### Work task:
Extract each line holding the word "zeroclipboard" from the entries.

[Plain-text document sources]
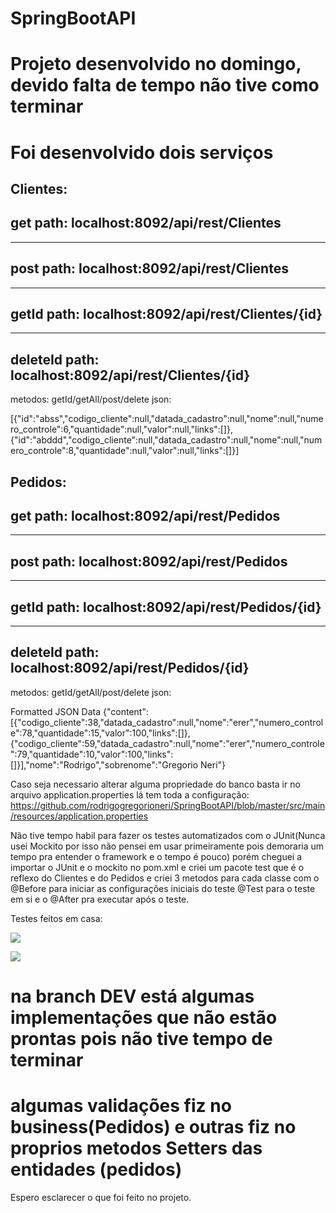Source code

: # SpringBootAPI

# Projeto desenvolvido no domingo, devido falta de tempo não tive como terminar 

# Foi desenvolvido dois serviços

Clientes:
-------------
get
path: localhost:8092/api/rest/Clientes
--------------
-------------
post
path: localhost:8092/api/rest/Clientes
--------------
-------------
getId
path: localhost:8092/api/rest/Clientes/{id}
--------------
-------------
deleteId
path: localhost:8092/api/rest/Clientes/{id}
--------------
metodos: getId/getAll/post/delete
json:  

[{"id":"abss","codigo_cliente":null,"datada_cadastro":null,"nome":null,"numero_controle":6,"quantidade":null,"valor":null,"links":[]},{"id":"abddd","codigo_cliente":null,"datada_cadastro":null,"nome":null,"numero_controle":8,"quantidade":null,"valor":null,"links":[]}]





Pedidos:
-------------
get
path: localhost:8092/api/rest/Pedidos
--------------
-------------
post
path: localhost:8092/api/rest/Pedidos
--------------
-------------
getId
path: localhost:8092/api/rest/Pedidos/{id}
--------------
-------------
deleteId
path: localhost:8092/api/rest/Pedidos/{id}
--------------
metodos: getId/getAll/post/delete
json:  

Formatted JSON Data
{"content":[{"codigo_cliente":38,"datada_cadastro":null,"nome":"erer","numero_controle":78,"quantidade":15,"valor":100,"links":[]},{"codigo_cliente":59,"datada_cadastro":null,"nome":"erer","numero_controle":79,"quantidade":10,"valor":100,"links":[]}],"nome":"Rodrigo","sobrenome":"Gregorio Neri"}



Caso seja necessario alterar alguma propriedade do banco basta ir no arquivo application.properties lá tem toda a configuração:
https://github.com/rodrigogregorioneri/SpringBootAPI/blob/master/src/main/resources/application.properties

Não tive tempo habil para fazer os testes automatizados com o JUnit(Nunca usei Mockito por isso não pensei em usar primeiramente pois demoraria um tempo pra entender o framework e o tempo é pouco) porém cheguei a importar o JUnit e o mockito no pom.xml e criei um pacote test que é o reflexo do Clientes e do Pedidos e criei 3 metodos para cada classe  com o @Before para iniciar as configurações iniciais do teste @Test para o teste em si e o @After pra executar após o teste.

Testes feitos em casa:

<p>
  <img  src="https://image.ibb.co/jrrCyH/Whats_App_Image_2018_02_25_at_23_29_30.jpg">
</p>

<p>
  <img  src="https://image.ibb.co/h3WO5x/Whats_App_Image_2018_02_25_at_23_29_48.jpg">
</p>

# na branch DEV está algumas implementações que não estão prontas pois não tive tempo de terminar

# algumas validações fiz no business(Pedidos) e outras fiz no proprios metodos Setters das entidades (pedidos)

Espero esclarecer o que foi feito no projeto.


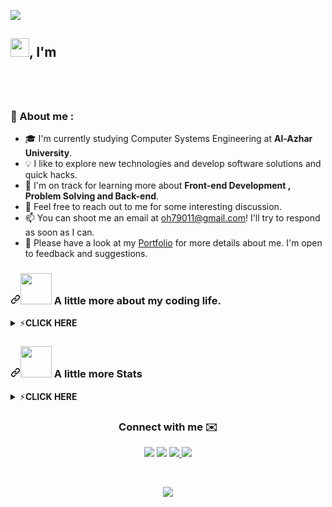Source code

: <img src="https://capsule-render.vercel.app/api?type=waving&color=gradient&height=280&section=header&text=Hi%20there%20%F0%9F%91%8B&fontSize=90"></img>
<h2> <img width="30" src="https://c.tenor.com/nebZyl8oN7IAAAAi/wave-hello.gif" />, I'm </h2>

<h3 align="center"> <a href="https://aws2002.github.io/">
   <img alt="" src="https://readme-typing-svg.herokuapp.com/?lines=Osama+Husem;Beginner+ReactJS+NextJs++Full-Stack+developer&font=Fira%20Code&center=true&width=680&height=45&color=68C3D4&vCenter=true&size=25"></a>
</h3>
<!-- 
<h1 align="center" dir="auto"><a id="user-content--howdy-im-sy-rashid" class="anchor" aria-hidden="true" href="#-howdy-im-sy-rashid"><svg class="octicon octicon-link" viewBox="0 0 16 16" version="1.1" width="16" height="16" aria-hidden="true"><path fill-rule="evenodd" d="M7.775 3.275a.75.75 0 001.06 1.06l1.25-1.25a2 2 0 112.83 2.83l-2.5 2.5a2 2 0 01-2.83 0 .75.75 0 00-1.06 1.06 3.5 3.5 0 004.95 0l2.5-2.5a3.5 3.5 0 00-4.95-4.95l-1.25 1.25zm-4.69 9.64a2 2 0 010-2.83l2.5-2.5a2 2 0 012.83 0 .75.75 0 001.06-1.06 3.5 3.5 0 00-4.95 0l-2.5 2.5a3.5 3.5 0 004.95 4.95l1.25-1.25a.75.75 0 00-1.06-1.06l-1.25 1.25a2 2 0 01-2.83 0z"></path></svg></a><g-emoji class="g-emoji" alias="cowboy_hat_face" fallback-src="https://github.githubassets.com/images/icons/emoji/unicode/1f920.png"></g-emoji> Hi, I'm Osama husam 👋</h1> -->


 
</p>
  <br/>
 
 
<h3>🔎 About me :</h3>

- 🎓  I'm currently studying Computer Systems Engineering at **Al-Azhar University**.
- 💡  I like to explore new technologies and develop software solutions and quick hacks.
- 🌱  I'm on track for learning more about **Front-end Development , Problem Solving and Back-end**.
- 💬  Feel free to reach out to me for some interesting discussion.
- 📫 You can shoot me an email at oh79011@gmail.com! I'll try to respond as soon as I can.
- 📄 Please have a look at my [Portfolio](https://aws2002.github.io/cv/) for more details about me. I'm open to feedback and suggestions.
<h3 dir="auto"><a id="user-content--a-little-more-about-me" class="anchor" aria-hidden="true" href="#-a-little-more-about-me"><svg class="octicon octicon-link" viewBox="0 0 16 16" version="1.1" width="16" height="16" aria-hidden="true"><path fill-rule="evenodd" d="M7.775 3.275a.75.75 0 001.06 1.06l1.25-1.25a2 2 0 112.83 2.83l-2.5 2.5a2 2 0 01-2.83 0 .75.75 0 00-1.06 1.06 3.5 3.5 0 004.95 0l2.5-2.5a3.5 3.5 0 00-4.95-4.95l-1.25 1.25zm-4.69 9.64a2 2 0 010-2.83l2.5-2.5a2 2 0 012.83 0 .75.75 0 001.06-1.06 3.5 3.5 0 00-4.95 0l-2.5 2.5a3.5 3.5 0 004.95 4.95l1.25-1.25a.75.75 0 00-1.06-1.06l-1.25 1.25a2 2 0 01-2.83 0z"></path></svg></a><a target="_blank" rel="noopener noreferrer" href="https://camo.githubusercontent.com/be37cdc8f930300096c506ad4574eaae977c48fbb2705cfcb92f4eeab8282c7a/68747470733a2f2f6d656469612e67697068792e636f6d2f6d656469612f56674344417a634b767352364f4d307557672f67697068792e676966"><img src="https://camo.githubusercontent.com/be37cdc8f930300096c506ad4574eaae977c48fbb2705cfcb92f4eeab8282c7a/68747470733a2f2f6d656469612e67697068792e636f6d2f6d656469612f56674344417a634b767352364f4d307557672f67697068792e676966" width="50" data-canonical-src="https://media.giphy.com/media/VgCDAzcKvsR6OM0uWg/giphy.gif" style="max-width: 100%;"></a> A little more about my coding life.</h3>
</article>

<details>
<summary><g-emoji class="g-emoji" alias="zap" fallback-src="https://github.githubassets.com/images/icons/emoji/unicode/26a1.png">⚡️</g-emoji><strong>CLICK HERE</strong></summary>
<br>
 <article class="markdown-body entry-content container-lg f5" itemprop="text"><div class="highlight highlight-source-shell position-relative overflow-auto"><pre><span class="pl-k">&gt;</span> neofetch</pre><div class="zeroclipboard-container position-absolute right-0 top-0">
    <clipboard-copy aria-label="Copy" class="ClipboardButton btn js-clipboard-copy m-2 p-0 tooltipped-no-delay" data-copy-feedback="Copied!" data-tooltip-direction="w" value="> neofetch" tabindex="0" role="button" style="display: inherit;">
      <svg aria-hidden="true" height="16" viewBox="0 0 16 16" version="1.1" width="16" data-view-component="true" class="octicon octicon-copy js-clipboard-copy-icon m-2">
    <path fill-rule="evenodd" d="M0 6.75C0 5.784.784 5 1.75 5h1.5a.75.75 0 010 1.5h-1.5a.25.25 0 00-.25.25v7.5c0 .138.112.25.25.25h7.5a.25.25 0 00.25-.25v-1.5a.75.75 0 011.5 0v1.5A1.75 1.75 0 019.25 16h-7.5A1.75 1.75 0 010 14.25v-7.5z"></path><path fill-rule="evenodd" d="M5 1.75C5 .784 5.784 0 6.75 0h7.5C15.216 0 16 .784 16 1.75v7.5A1.75 1.75 0 0114.25 11h-7.5A1.75 1.75 0 015 9.25v-7.5zm1.75-.25a.25.25 0 00-.25.25v7.5c0 .138.112.25.25.25h7.5a.25.25 0 00.25-.25v-7.5a.25.25 0 00-.25-.25h-7.5z"></path>
</svg>
      <svg aria-hidden="true" height="16" viewBox="0 0 16 16" version="1.1" width="16" data-view-component="true" class="octicon octicon-check js-clipboard-check-icon color-fg-success d-none m-2">
    <path fill-rule="evenodd" d="M13.78 4.22a.75.75 0 010 1.06l-7.25 7.25a.75.75 0 01-1.06 0L2.22 9.28a.75.75 0 011.06-1.06L6 10.94l6.72-6.72a.75.75 0 011.06 0z"></path>
</svg>
    </clipboard-copy>
  </div></div>

<div class="highlight highlight-source-cs position-relative overflow-auto"><pre><span class="pl-smi">aws2002@github</span>
<span class="pl-k">------------------------</span><span class="pl-k">-</span>
<span class="pl-en">🤖 OS</span>: <span class="pl-smi">Windows</span> <span class="pl-smi">x86_64</span>
<span class="pl-en">🤷‍♂️ Pronouns</span>: <span class="pl-smi">He</span><span class="pl-k">/</span><span class="pl-smi">Him</span>
<span class="pl-en">🗺️ Location</span>: <span class="pl-smi">Palestine</span>, <span class="pl-smi">Gaza</span>
<span class="pl-en">🔥 Frameworks</span>: <span class="pl-smi">React</span>
<span class="pl-en">🧑‍💻 Languages & Skils</span>: <span class="pl-smi">JavaScript</span>,<span class="pl-smi">TypeScript</span>,
                    <span class="pl-smi">HTML</span>,<span class="pl-smi">CSS</span>,<span class="pl-smi">Php</span>,<span class="pl-smi">Sass</span>,
                    <span class="pl-smi">NextJs</span>,<span class="pl-smi">BootStrap</span>,<span class="pl-smi">ReactRouter</span>,
                    <span class="pl-smi">FramerMotion</span>,<span class="pl-smi">TailwindCss</span>,<span class="pl-smi">Just</span>
                    <span class="pl-smi">MySql</span>,<span class="pl-smi">Java</span>,<span class="pl-smi">C++/C</span>,<span class="pl-smi">ChartJs</span>,<span class="pl-smi">Git</span>,<span class="pl-smi">ExpressJs</span>,<span class="pl-smi">RegEx</span>
                    <span class="pl-smi">MongoDb</span>,<span class="pl-smi">NodeJs</span>,<span class="pl-smi">Skeleton</span>,
                    <span class="pl-smi">i18next</span>,<span class="pl-smi">Styled Components</span>,<span class="pl-smi">React Native</span>
<span class="pl-en">🥅 2022 Goals: </span>: <span class="pl-smi">**Learn more about web**</span>
<span class="pl-en">⚡ Hobbies</span>: <span class="pl-smi">football</span>, <span class="pl-smi">Gaming</span>
<span class="pl-en">📧 Email</span>: <span class="pl-smi">otaku3game@gmail.com</span></pre><div class="zeroclipboard-container position-absolute right-0 top-0">
    <clipboard-copy aria-label="Copy" class="ClipboardButton btn js-clipboard-copy m-2 p-0 tooltipped-no-delay" data-copy-feedback="Copied!" data-tooltip-direction="w" value="pgsohail@github
-------------------------
OS: Arch Linux x86_64
Shell: zsh 5.8
Pronouns: He/Him
Location: punjab, Pakistan
Frameworks: React
Languages: JavaScript, Python,
           HTML, CSS
Learning: Node.js, Express, MEAN Stack,
          Three.js, CPP
Hobbies: drifting, footbal, Gaming
Commits: 101
Stars: 17
Discord: pgsohail" tabindex="0" role="button" style="display: inherit;">
      <svg aria-hidden="true" height="16" viewBox="0 0 16 16" version="1.1" width="16" data-view-component="true" class="octicon octicon-copy js-clipboard-copy-icon m-2">
    <path fill-rule="evenodd" d="M0 6.75C0 5.784.784 5 1.75 5h1.5a.75.75 0 010 1.5h-1.5a.25.25 0 00-.25.25v7.5c0 .138.112.25.25.25h7.5a.25.25 0 00.25-.25v-1.5a.75.75 0 011.5 0v1.5A1.75 1.75 0 019.25 16h-7.5A1.75 1.75 0 010 14.25v-7.5z"></path><path fill-rule="evenodd" d="M5 1.75C5 .784 5.784 0 6.75 0h7.5C15.216 0 16 .784 16 1.75v7.5A1.75 1.75 0 0114.25 11h-7.5A1.75 1.75 0 015 9.25v-7.5zm1.75-.25a.25.25 0 00-.25.25v7.5c0 .138.112.25.25.25h7.5a.25.25 0 00.25-.25v-7.5a.25.25 0 00-.25-.25h-7.5z"></path>
</svg>
      <svg aria-hidden="true" height="16" viewBox="0 0 16 16" version="1.1" width="16" data-view-component="true" class="octicon octicon-check js-clipboard-check-icon color-fg-success m-2 d-none">
    <path fill-rule="evenodd" d="M13.78 4.22a.75.75 0 010 1.06l-7.25 7.25a.75.75 0 01-1.06 0L2.22 9.28a.75.75 0 011.06-1.06L6 10.94l6.72-6.72a.75.75 0 011.06 0z"></path>
</svg>
    </clipboard-copy>
  </div></div>
 <p align="center" dir="auto">
    <img src="https://img.shields.io/badge/-TypeScript-%233178C6?style=for-the-badge&logo=typescript&logoColor=white" />
    <img src="https://img.shields.io/badge/JavaScript-F7DF1E?style=for-the-badge&logo=javascript&logoColor=black" />
    <img src="https://img.shields.io/badge/CSS3-1572B6?style=for-the-badge&logo=css3&logoColor=white" />
    <img src="https://img.shields.io/badge/HTML5-E34F26?style=for-the-badge&logo=html5&logoColor=white" />
    <img src="https://img.shields.io/badge/-ReactJs-61DAFB?style=for-the-badge&logo=react&logoColor=white" />
    <img src="https://img.shields.io/badge/-next.js-ffffff?style=for-the-badge&logo=next.js&logoColor=black" />
    <!-- <img src="https://img.shields.io/badge/-ReduxJs-61DAFB?style=for-the-badge&logo=redux&logoColor=white" /> -->
    <img src="https://img.shields.io/badge/-React%20Router%20Dom-%236CDBFD?style=for-the-badge&logo=reactrouter&logoColor=black" />
    <!-- <img src="https://img.shields.io/badge/-react_native-914359?style=for-the-badge&logo=react-native&logoColor=white" /> -->
    <!-- <img src="https://img.shields.io/badge/-materialUI-61DAFB?style=for-the-badge&logo=materialui&logoColor=black" /> -->
    <img src="https://img.shields.io/badge/Sass-CC6699?style=for-the-badge&logo=sass&logoColor=white" />
    <img src="https://img.shields.io/badge/Node.js-43853D?style=for-the-badge&logo=node.js&logoColor=white" />
    <img src="https://img.shields.io/badge/mongodb-43853D?style=for-the-badge&logo=mongodb&logoColor=green" />
    <img src="https://img.shields.io/badge/Express.js-404D59?style=for-the-badge&logo=express&logoColor=white" />
    <img src="https://img.shields.io/badge/-Eslint-4831B3?style=for-the-badge&logo=eslint&logoColor=white" />
    <img src="https://img.shields.io/badge/-REACTNATIVE-61DAFB?style=for-the-badge&logo=react&logoColor=white" />
    <img src="https://img.shields.io/badge/-tailwind-4831B3?style=for-the-badge&logo=tailwindcss&logoColor=white" />
    <!-- <img src="https://img.shields.io/badge/PostgreSQL-316192?style=for-the-badge&logo=postgresql&logoColor=white" /> -->
    <img src="https://img.shields.io/badge/-Jest-914359?style=for-the-badge&logo=jest&logoColor=white" />
    <img src="https://img.shields.io/badge/-Framer Motion-e700bb?style=for-the-badge&logo=framer&logoColor=white" />
    <img src="https://img.shields.io/badge/GitHub-100000?style=for-the-badge&logo=github&logoColor=white" />
    <img src="https://img.shields.io/badge/-chart.js-914359?style=for-the-badge&logo=chart.js&logoColor=white" />
    <!-- <img src="https://img.shields.io/badge/-postman-F26634?style=for-the-badge&logo=postman&logoColor=white" /> -->
    <!-- <img src="https://img.shields.io/badge/-Heroku-%236B48AF?style=for-the-badge&logo=heroku&logoColor=white" /> -->
    <img src="https://img.shields.io/badge/-Figma-%2379D384?style=for-the-badge&logo=figma&logoColor=white" />
    <!-- <img src="https://img.shields.io/badge/-mapBox-61DAFB?style=for-the-badge&logo=map&logoColor=white" />
    <img src="https://img.shields.io/badge/-Twilio-E95420?style=for-the-badge&logo=Twilio&logoColor=white" /> -->
    <img src="https://img.shields.io/badge/-chart.js-914359?style=for-the-badge&logo=chart.js&logoColor=white" />
    <img src="https://img.shields.io/badge/-i18next-029687?style=for-the-badge&logo=i18next&logoColor=white" />
    <img src="https://img.shields.io/badge/-Styled%20Components-404D59?style=for-the-badge&logo=styledComponents&logoColor=white" />
    <img src="https://img.shields.io/badge/-bootstarp-43853D?style=for-the-badge&logo=bootstarp&logoColor=white" />
    <img src="https://img.shields.io/badge/-Visual%20Studio%20Code-0584C4?style=for-the-badge&logo=visualstudiocode&logoColor=white" />
    <img src="https://img.shields.io/badge/-react Bootstarp-E95420?style=for-the-badge&logo=react-bootstarp&logoColor=white" />
</p>
</details>


</article>

<!-- Stats -->
<h3 dir="auto"><a id="user-content--a-little-more-about-me" class="anchor" aria-hidden="true" href="#-a-little-more-about-me"><svg class="octicon octicon-link" viewBox="0 0 16 16" version="1.1" width="16" height="16" aria-hidden="true"><path fill-rule="evenodd" d="M7.775 3.275a.75.75 0 001.06 1.06l1.25-1.25a2 2 0 112.83 2.83l-2.5 2.5a2 2 0 01-2.83 0 .75.75 0 00-1.06 1.06 3.5 3.5 0 004.95 0l2.5-2.5a3.5 3.5 0 00-4.95-4.95l-1.25 1.25zm-4.69 9.64a2 2 0 010-2.83l2.5-2.5a2 2 0 012.83 0 .75.75 0 001.06-1.06 3.5 3.5 0 00-4.95 0l-2.5 2.5a3.5 3.5 0 004.95 4.95l1.25-1.25a.75.75 0 00-1.06-1.06l-1.25 1.25a2 2 0 01-2.83 0z"></path></svg></a><a target="_blank" rel="noopener noreferrer" href="https://camo.githubusercontent.com/be37cdc8f930300096c506ad4574eaae977c48fbb2705cfcb92f4eeab8282c7a/68747470733a2f2f6d656469612e67697068792e636f6d2f6d656469612f56674344417a634b767352364f4d307557672f67697068792e676966"><img src="https://camo.githubusercontent.com/be37cdc8f930300096c506ad4574eaae977c48fbb2705cfcb92f4eeab8282c7a/68747470733a2f2f6d656469612e67697068792e636f6d2f6d656469612f56674344417a634b767352364f4d307557672f67697068792e676966" width="50" data-canonical-src="https://media.giphy.com/media/VgCDAzcKvsR6OM0uWg/giphy.gif" style="max-width: 100%;"></a> A little more Stats</h3>
<details>
  <summary><g-emoji class="g-emoji" alias="zap" fallback-src="https://github.githubassets.com/images/icons/emoji/unicode/26a1.png">⚡️</g-emoji><strong>CLICK HERE</strong></summary>
  <br>
  <p align="left"> <a href="https://twitter.com/Itsosama_2" target="blank"><img src="https://img.shields.io/twitter/follow/Itsosama_2?logo=twitter&style=for-the-badge" alt="Itsosama_2" /></a> </p>
<p align="left"> <img src="https://komarev.com/ghpvc/?username=aws2002&label=Profile%20views&color=0e75b6&style=flat" alt="aws2002" /> </p>
   <h3>Activity <img width="40" src="https://c.tenor.com/dWMRNxW7Ti4AAAAi/iota-tanglevision.gif" /></h3> 
<p align="center">
<img align="center"
    src="" alt=""/>
    <br>
    <img align="center"
    src="https://github-readme-stats.vercel.app/api?username=aws2002&show_icons=true&locale=en&theme=dark" alt="aws2002" style="width:50%"/><img align="center"
    src="https://github-readme-streak-stats.herokuapp.com/?user=aws2002&theme=dark" alt="aws2002" style="width:50%"/>
</p>
   <h3>Contribution Graph <img width="40" src="https://c.tenor.com/8Bhx4_d52goAAAAi/mic-drop-busy-bee.gif" /></h3> 
<img src="https://activity-graph.herokuapp.com/graph?username=aws2002&theme=dracula&color=B994E6&bg_color=151515" />
</details>
<!-- <img src='https://raw.githubusercontent.com/ShahriarShafin/ShahriarShafin/main/Assets/handshake.gif' style="width: 100px;"> -->
<h3 align="center">Connect with me ✉️</h3>
<p align="center">
<a href="https://twitter.com/Itsosama_2" target="blank"><img src="https://img.shields.io/badge/twitter-1877F2?style=for-the-badge&logo=twitter&logoColor=white" /></a>
<a href="https://instagram.com/osama._husam" target="blank"> <img src="https://img.shields.io/badge/Instagram-f24b5b?style=for-the-badge&logo=Instagram&logoColor=white" /></a>
   <a href="https://wa.me/972567008908">
      <img src="https://img.shields.io/badge/WhatsApp-25D366?style=for-the-badge&logo=whatsapp&logoColor=white" />
    </a>
<a href="https://fb.com/osama.husam.1671" target="blank"> <img src="https://img.shields.io/badge/Facebook-1877F2?style=for-the-badge&logo=facebook&logoColor=white" /></a>
</p>

<div align="center"><br> 

<!--   ![Snake animation](https://github.com/Feruaro/Feruaro/blob/output/github-contribution-grid-snake.svg) -->
  <img src="https://capsule-render.vercel.app/api?type=waving&color=gradient&height=150&section=footer"></img>
  </div>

### Solution to the problem:
 <article class="markdown-body entry-content container-lg f5" itemprop="text"><div class="highlight highlight-source-shell position-relative overflow-auto"><pre><span class="pl-k">&gt;</span> neofetch</pre><div class="zeroclipboard-container position-absolute right-0 top-0">
<span class="pl-en">📧 Email</span>: <span class="pl-smi">otaku3game@gmail.com</span></pre><div class="zeroclipboard-container position-absolute right-0 top-0">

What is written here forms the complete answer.